---------- DATA TO USE ----------

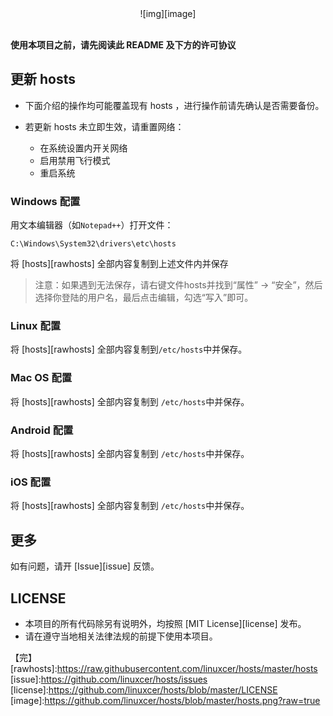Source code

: <center>
![img][image]
</center>

<br>

**使用本项目之前，请先阅读此 README 及下方的许可协议**



## 更新 hosts
* 下面介绍的操作均可能覆盖现有 hosts ，进行操作前请先确认是否需要备份。

* 若更新 hosts 未立即生效，请重置网络：
  - 在系统设置内开关网络
  - 启用禁用飞行模式
  - 重启系统


### Windows 配置
用文本编辑器（如`Notepad++`）打开文件：

    C:\Windows\System32\drivers\etc\hosts

将 [hosts][rawhosts] 全部内容复制到上述文件内并保存

> 注意：如果遇到无法保存，请右键文件hosts并找到“属性” -> “安全”，然后选择你登陆的用户名，最后点击编辑，勾选“写入”即可。

### Linux 配置
将 [hosts][rawhosts] 全部内容复制到`/etc/hosts`中并保存。

### Mac OS 配置
将 [hosts][rawhosts] 全部内容复制到 `/etc/hosts`中并保存。

### Android 配置
将 [hosts][rawhosts] 全部内容复制到 `/etc/hosts`中并保存。

### iOS 配置
将 [hosts][rawhosts] 全部内容复制到 `/etc/hosts`中并保存。



## 更多
如有问题，请开 [Issue][issue] 反馈。



## LICENSE
- 本项目的所有代码除另有说明外，均按照 [MIT License][license] 发布。
- 请在遵守当地相关法律法规的前提下使用本项目。


【完】
[rawhosts]:https://raw.githubusercontent.com/linuxcer/hosts/master/hosts
[issue]:https://github.com/linuxcer/hosts/issues
[license]:https://github.com/linuxcer/hosts/blob/master/LICENSE
[image]:https://github.com/linuxcer/hosts/blob/master/hosts.png?raw=true

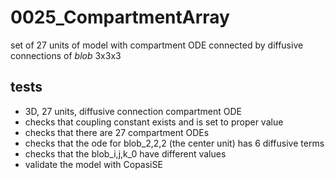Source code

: # 0025_CompartmentArray

set of 27 units of model with compartment ODE connected by diffusive connections of *blob* 3x3x3

## tests

- 3D, 27 units, diffusive connection compartment ODE
- checks that coupling constant exists and is set to proper value
- checks that there are 27 compartment ODEs
- checks that the ode for blob_2,2,2 (the center unit) has 6 diffusive terms
- checks that the blob_i,j,k_0 have different values
- validate the model with CopasiSE
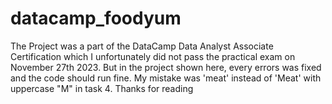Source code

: # datacamp_foodyum
The Project was a part of the DataCamp Data Analyst Associate Certification which I unfortunately did not pass the practical exam on November 27th 2023. But in the project shown here, every errors was fixed and the code should run fine. My mistake was 'meat' instead of 'Meat' with uppercase "M" in task 4. Thanks for reading
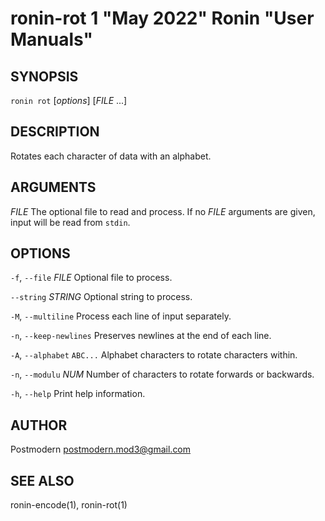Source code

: # ronin-rot 1 "May 2022" Ronin "User Manuals"

## SYNOPSIS

`ronin rot` [*options*] [*FILE* ...]

## DESCRIPTION

Rotates each character of data with an alphabet.

## ARGUMENTS

*FILE*
  The optional file to read and process. If no *FILE* arguments are given,
  input will be read from `stdin`.

## OPTIONS

`-f`, `--file` *FILE*
  Optional file to process.

`--string` *STRING*
  Optional string to process.

`-M`, `--multiline`
  Process each line of input separately.

`-n`, `--keep-newlines`
  Preserves newlines at the end of each line.

`-A`, `--alphabet` `ABC...`
  Alphabet characters to rotate characters within.

`-n`, `--modulu` *NUM*
  Number of characters to rotate forwards or backwards.

`-h`, `--help`
  Print help information.

## AUTHOR

Postmodern <postmodern.mod3@gmail.com>

## SEE ALSO

ronin-encode(1), ronin-rot(1)
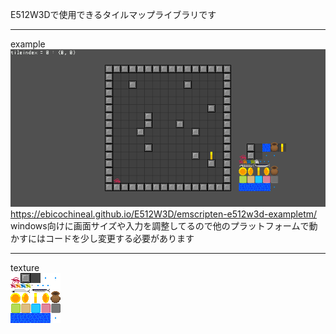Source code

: E512W3Dで使用できるタイルマップライブラリです  

----

example  
![Image](../img/exampletm.png)  
<https://ebicochineal.github.io/E512W3D/emscripten-e512w3d-exampletm/>  
windows向けに画面サイズや入力を調整してるので他のプラットフォームで動かすにはコードを少し変更する必要があります  

----
texture  
![Image](../img/tile80x80.png)  

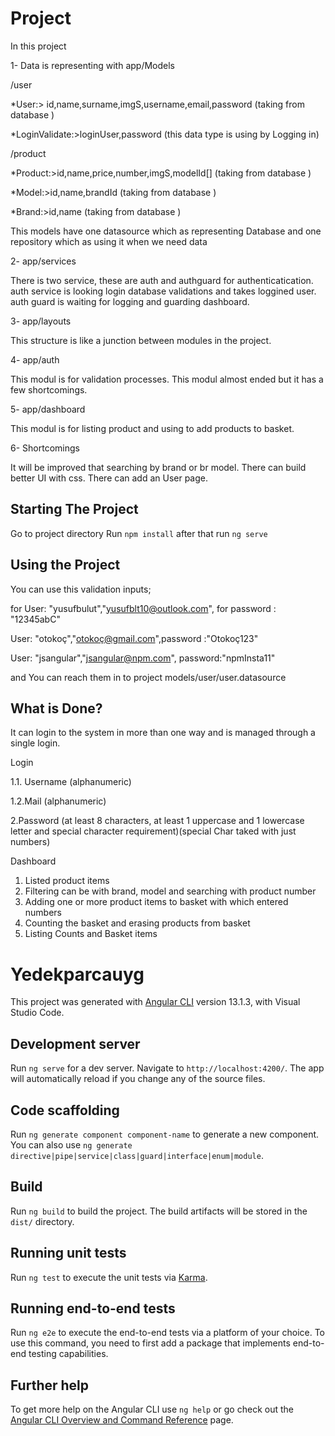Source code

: # Project
In this project

1- Data is representing with app/Models

/user

*User:> id,name,surname,imgS,username,email,password (taking from database )

*LoginValidate:>loginUser,password (this data type is using by Logging in)

/product

*Product:>id,name,price,number,imgS,modelId[] (taking from database )

*Model:>id,name,brandId (taking from database )

*Brand:>id,name (taking from database )

This models have one datasource which as representing Database and one repository which as using it when we need data 

2- app/services

There is two service, these are auth and authguard for authenticatication.
auth service is looking login database validations and takes loggined user.
auth guard is waiting for logging and guarding dashboard.


3- app/layouts

This structure is like a junction between modules in the project.

4- app/auth

This modul is for validation processes.
This modul almost ended but it has a few shortcomings.

5- app/dashboard

This modul is for listing product and using to add products to basket.

6- Shortcomings

It will be improved that searching by brand or br model.
There can build better UI with css.
There can add an User page.

## Starting The Project

Go to project directory
Run `npm install` after that run `ng serve`

## Using the Project

You can use this validation inputs; 

for User: "yusufbulut","yusufblt10@outlook.com", for password : "12345abC"

User: "otokoç","otokoç@gmail.com",password :"Otokoç123"

User: "jsangular","jsangular@npm.com", password:"npmInsta11"

and You can reach them in to project models/user/user.datasource

## What is Done?

It can login to the system in more than one way and is managed through a single login.

Login

1.1. Username (alphanumeric)

  1.2.Mail (alphanumeric)

2.Password (at least 8 characters, at least 1 uppercase and 1 lowercase letter and special character requirement)(special Char taked with just numbers)

Dashboard

1. Listed product items
2. Filtering can be with brand, model and searching with product number
3. Adding one or more  product items to basket with which entered numbers
4. Counting the basket and erasing products from basket
5. Listing Counts and Basket items


# Yedekparcauyg

This project was generated with [Angular CLI](https://github.com/angular/angular-cli) version 13.1.3, with Visual Studio Code.

## Development server

Run `ng serve` for a dev server. Navigate to `http://localhost:4200/`. The app will automatically reload if you change any of the source files.

## Code scaffolding

Run `ng generate component component-name` to generate a new component. You can also use `ng generate directive|pipe|service|class|guard|interface|enum|module`.

## Build

Run `ng build` to build the project. The build artifacts will be stored in the `dist/` directory.

## Running unit tests

Run `ng test` to execute the unit tests via [Karma](https://karma-runner.github.io).

## Running end-to-end tests

Run `ng e2e` to execute the end-to-end tests via a platform of your choice. To use this command, you need to first add a package that implements end-to-end testing capabilities.

## Further help

To get more help on the Angular CLI use `ng help` or go check out the [Angular CLI Overview and Command Reference](https://angular.io/cli) page.

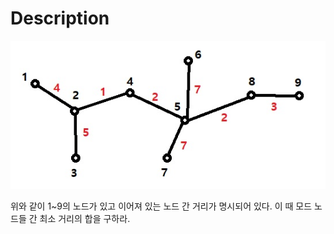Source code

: # Description

![example_image](./img/example.jpg)

위와 같이 1~9의 노드가 있고 이어져 있는 노드 간 거리가 명시되어 있다.
이 때 모드 노드들 간 최소 거리의 합을 구하라.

----------

- DIRECTIONS FOR THIS TASK -
What lines above contain the word "execute"? Return each such line.

- EXERCISE SOLUTION -
Run `ng test` to execute the unit tests via [Karma](https://karma-runner.github.io).
Run `ng e2e` to execute the end-to-end tests via a platform of your choice. To use this command, you need to first add a package that implements end-to-end testing capabilities.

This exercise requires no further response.